Personally, I love lists. Can't get enough of them. They can be a great instigator for conversations and voicing disagreements. I learned long ago that you can't take these things very seriously. Except when you do, and it's great. In 1998, right before I turned 16, I watched a special CBS presentation of the American Film Institute's 100 Years 100 Films. I then spent the next 10 years tracking down and watching copies of each film on the list I'd never seen. By the time time I finished, of course, I was older and better able to appreciate that the esteemed connoisuers of celluloid over at the AFI offices were neither the be-all nor the end-all of critical opinion. Even a list 100 titles long can have some crucial missing components. Still, it creates a way to celebrate whatever it is we love about whatever it is we're listing.

So the idea of talking about video game moments seems like a fitting idea. Isn't that what all these different games look to provide—memorable moments? I would like to think so. But then I actually browse through the list, and suddenly I'm not so sure.

Some of the items on the list commemorate particular game levels or locations—or seeing a particular game world for the first time and getting that wow factor. Other items mark the first time the player performs a particular game mechanic, like drifting in Ridge Racer or rocket jumping in Quake. And then there are the plot spoilers, such as ... Aerith dies. So sad.

I think part of the problem is the list makers felt compelled to represent certain seminal games, and in doing so either boiled their overall greatness into one big vague moment or simply plucked out one of many interconnected game elements—usually the wrong one.

Anyway, I don't intend to dig too deeply into the final list, only to contend one particular choice.

I'm talking about greatest moment #76, "Billie Jean" from Grand Theft Auto: Vice City.
"Grand Theft Auto has always been the cool video game, the one that reached out and appealed to a mass audience. But GTA has never been cooler than when you first cruised the streets of Vice City at night, tuned into Flash FM, and heard the opening bars of Michael Jackson's Billie Jean. It pulled you back in time to the eighties, when Jackson was still the King of Pop and neon-pastels were still fashionable. It underscored your first experiences of the environment: the garishly-lit beach-front hotels and discos, the insistent dealers and prostitutes, and the squalor hidden down backstreets. This was Vice City, and it was yours for the taking."
"Billie Jean," is that really your musical selection? Nice attempt, ign, but no. That song is still on the damn radio. You might just as well be driving down the streets of present-day Spokane, Washington, listening to Michael Jackson. That song is so ubiquitous it doesn't transport anyone to anywhere. No, the greatest moment of that classic GTA game is cruising the streets of Vice City in a stolen Ferrari imitation car, on a clear sunny day, and ramming your vehicle at full speed into an oncoming motorcyclist. Watch the rider go flying (it's so wrong and yet it feels so right) as the in-game car stereo blasts into the chorus of this song.

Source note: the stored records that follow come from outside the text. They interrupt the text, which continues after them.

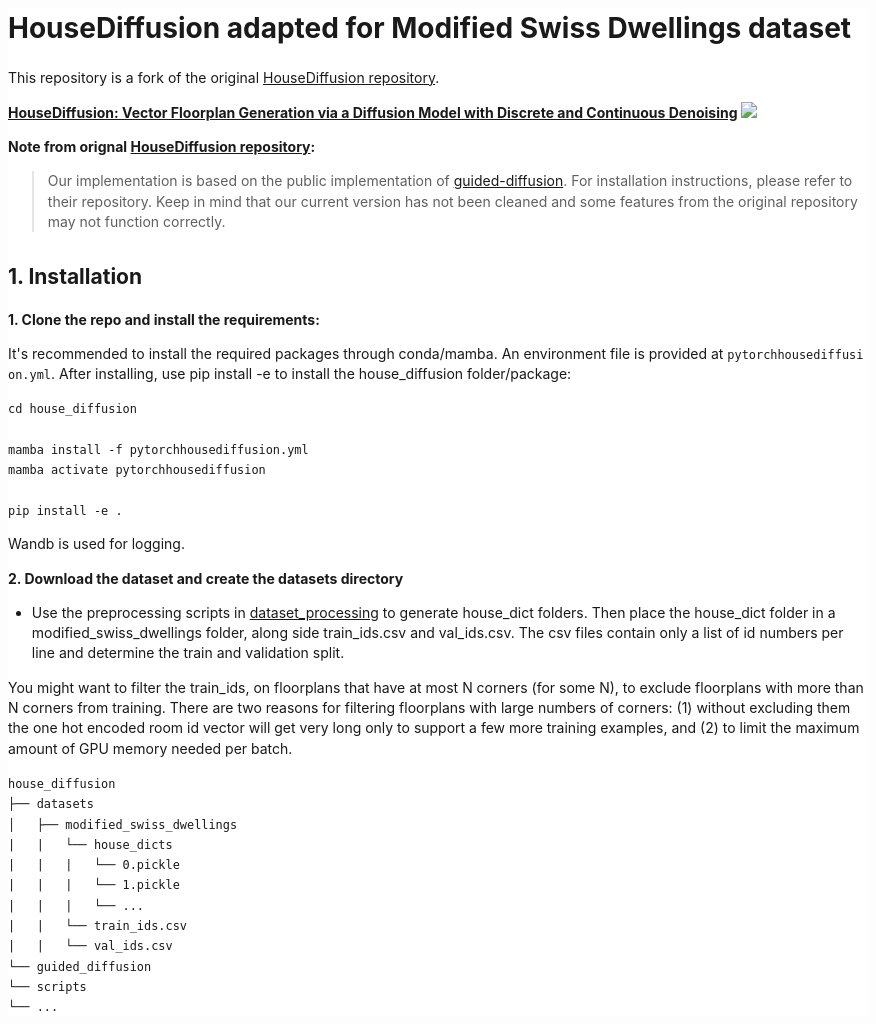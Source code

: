 # HouseDiffusion adapted for Modified Swiss Dwellings dataset

This repository is a fork of the original [HouseDiffusion repository](https://github.com/aminshabani/house_diffusion.git).

**[HouseDiffusion: Vector Floorplan Generation via a Diffusion Model with Discrete and Continuous Denoising](https://arxiv.org/abs/2211.13287)**
<img src='figs/teaser.png' width=100%>

**Note from orignal [HouseDiffusion repository](https://github.com/aminshabani/house_diffusion.git):**


> Our implementation is based on the public implementation of [guided-diffusion](https://github.com/openai/guided-diffusion). For installation instructions, please refer to their repository. Keep in mind that our current version has not been cleaned and some features from the original repository may not function correctly.


## 1. Installation
**1. Clone the repo and install the requirements:**

It's recommended to install the required packages through conda/mamba. An environment file is provided at `pytorchhousediffusion.yml`. After installing, use pip install -e to install the house_diffusion folder/package:


```
cd house_diffusion

mamba install -f pytorchhousediffusion.yml
mamba activate pytorchhousediffusion

pip install -e .
```

Wandb is used for logging.


**2. Download the dataset and create the datasets directory**

- Use the preprocessing scripts in [dataset_processing](../dataset_processing/README.md) to generate house_dict folders. Then place the house_dict folder in a modified_swiss_dwellings folder, along side train_ids.csv and val_ids.csv. The csv files contain only a list of id numbers per line and determine the train and validation split. 

You might want to filter the train_ids, on floorplans that have at most N corners (for some N), to exclude floorplans with more than N corners from training. There are two reasons for filtering floorplans with large numbers of corners: (1) without excluding them the one hot encoded room id vector will get very long only to support a few more training examples, and (2) to limit the maximum amount of GPU memory needed per batch.

```
house_diffusion
├── datasets
│   ├── modified_swiss_dwellings
|   |   └── house_dicts
|   |   |   └── 0.pickle
|   |   |   └── 1.pickle
|   |   |   └── ...
|   |   └── train_ids.csv
|   |   └── val_ids.csv
└── guided_diffusion
└── scripts
└── ...
```
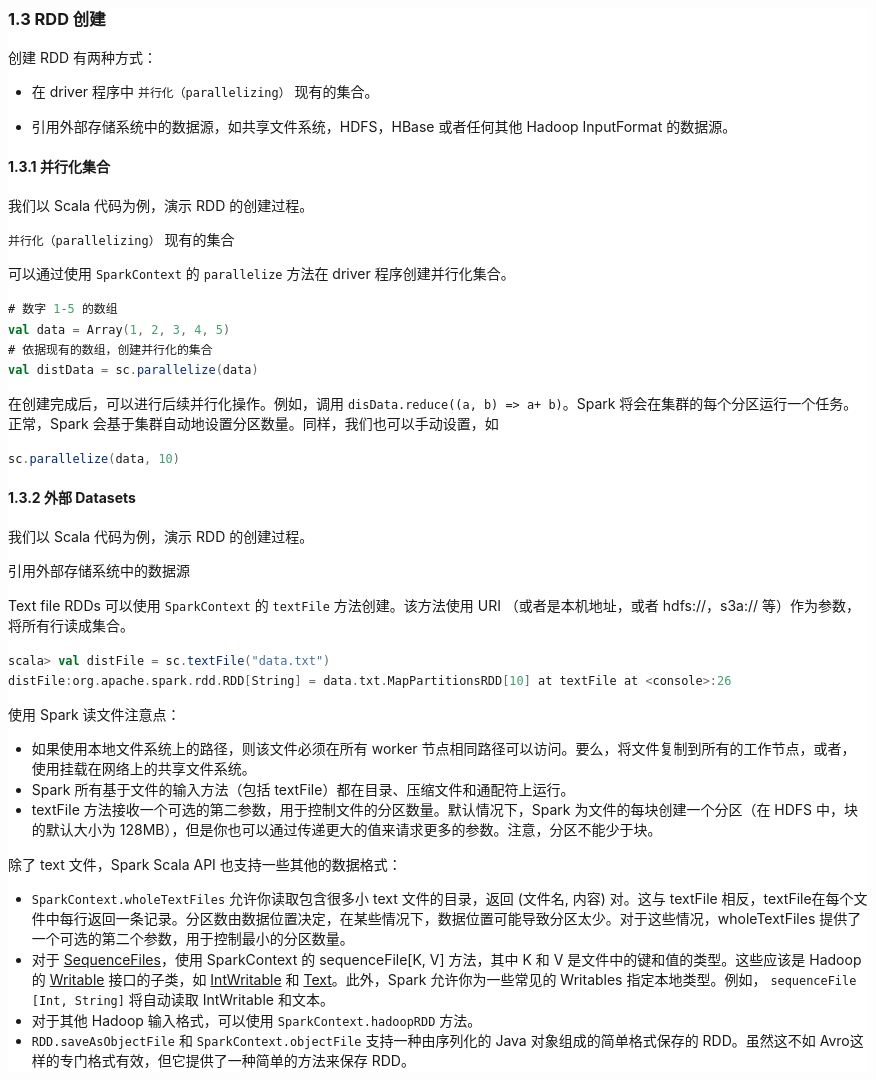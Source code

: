 

### 1.3 RDD 创建

创建 RDD 有两种方式：

* 在 driver 程序中 `并行化（parallelizing）` 现有的集合。

* 引用外部存储系统中的数据源，如共享文件系统，HDFS，HBase 或者任何其他 Hadoop InputFormat 的数据源。

#### 1.3.1 并行化集合

我们以 Scala 代码为例，演示 RDD 的创建过程。

`并行化（parallelizing）` 现有的集合

可以通过使用 `SparkContext` 的 `parallelize` 方法在 driver 程序创建并行化集合。

```scala
# 数字 1-5 的数组
val data = Array(1, 2, 3, 4, 5)
# 依据现有的数组，创建并行化的集合
val distData = sc.parallelize(data)
```

在创建完成后，可以进行后续并行化操作。例如，调用 `disData.reduce((a, b) => a+ b)`。Spark 将会在集群的每个分区运行一个任务。正常，Spark 会基于集群自动地设置分区数量。同样，我们也可以手动设置，如

```scala
sc.parallelize(data, 10)
```



#### 1.3.2 外部 Datasets

我们以 Scala 代码为例，演示 RDD 的创建过程。

引用外部存储系统中的数据源

Text file RDDs 可以使用 `SparkContext` 的 `textFile` 方法创建。该方法使用 URI （或者是本机地址，或者 hdfs://，s3a:// 等）作为参数，将所有行读成集合。

```scala
scala> val distFile = sc.textFile("data.txt")
distFile:org.apache.spark.rdd.RDD[String] = data.txt.MapPartitionsRDD[10] at textFile at <console>:26
```

使用 Spark 读文件注意点：

  - 如果使用本地文件系统上的路径，则该文件必须在所有 worker 节点相同路径可以访问。要么，将文件复制到所有的工作节点，或者，使用挂载在网络上的共享文件系统。
  - Spark 所有基于文件的输入方法（包括 textFile）都在目录、压缩文件和通配符上运行。
  - textFile 方法接收一个可选的第二参数，用于控制文件的分区数量。默认情况下，Spark 为文件的每块创建一个分区（在 HDFS 中，块的默认大小为 128MB），但是你也可以通过传递更大的值来请求更多的参数。注意，分区不能少于块。



除了 text 文件，Spark Scala API 也支持一些其他的数据格式：

* `SparkContext.wholeTextFiles` 允许你读取包含很多小 text 文件的目录，返回  (文件名, 内容) 对。这与 textFile 相反，textFile在每个文件中每行返回一条记录。分区数由数据位置决定，在某些情况下，数据位置可能导致分区太少。对于这些情况，wholeTextFiles 提供了一个可选的第二个参数，用于控制最小的分区数量。
* 对于 [SequenceFiles](http://hadoop.apache.org/common/docs/current/api/org/apache/hadoop/mapred/SequenceFileInputFormat.html)，使用 SparkContext 的 sequenceFile[K, V] 方法，其中 K 和 V 是文件中的键和值的类型。这些应该是 Hadoop 的 [Writable](http://hadoop.apache.org/common/docs/current/api/org/apache/hadoop/io/Writable.html) 接口的子类，如 [IntWritable](http://hadoop.apache.org/common/docs/current/api/org/apache/hadoop/io/IntWritable.html) 和 [Text](http://hadoop.apache.org/common/docs/current/api/org/apache/hadoop/io/Text.html)。此外，Spark 允许你为一些常见的 Writables 指定本地类型。例如， `sequenceFile[Int, String]` 将自动读取 IntWritable 和文本。
* 对于其他 Hadoop 输入格式，可以使用 `SparkContext.hadoopRDD` 方法。
* `RDD.saveAsObjectFile` 和 `SparkContext.objectFile` 支持一种由序列化的 Java 对象组成的简单格式保存的 RDD。虽然这不如 Avro这样的专门格式有效，但它提供了一种简单的方法来保存 RDD。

The title says it all. If there's any standout track from the Vice City soundtrack that crystalizes the wild 80s, it's this signature single from mascaraed hair band Autograph. You will feel the need for speed and you will bang your head all the way to your drug-deal destination on the other side of the Starfish Island bridge. Or you'll listen to those lyrics, "For every minute I have to work, I need a minute of play," and you'll suddenly ask yourself—why the rush? This cocaine empire can wait while I go throw some hand grenades into a random busy intersection. Turn it up!

(Final Fun Fact: I admit I might be a little biased in my opinion. Go ahead and watch that video again. While you're enjoying the music, make note of the band's bass player, Randy Rand. That's my mom's cousin.)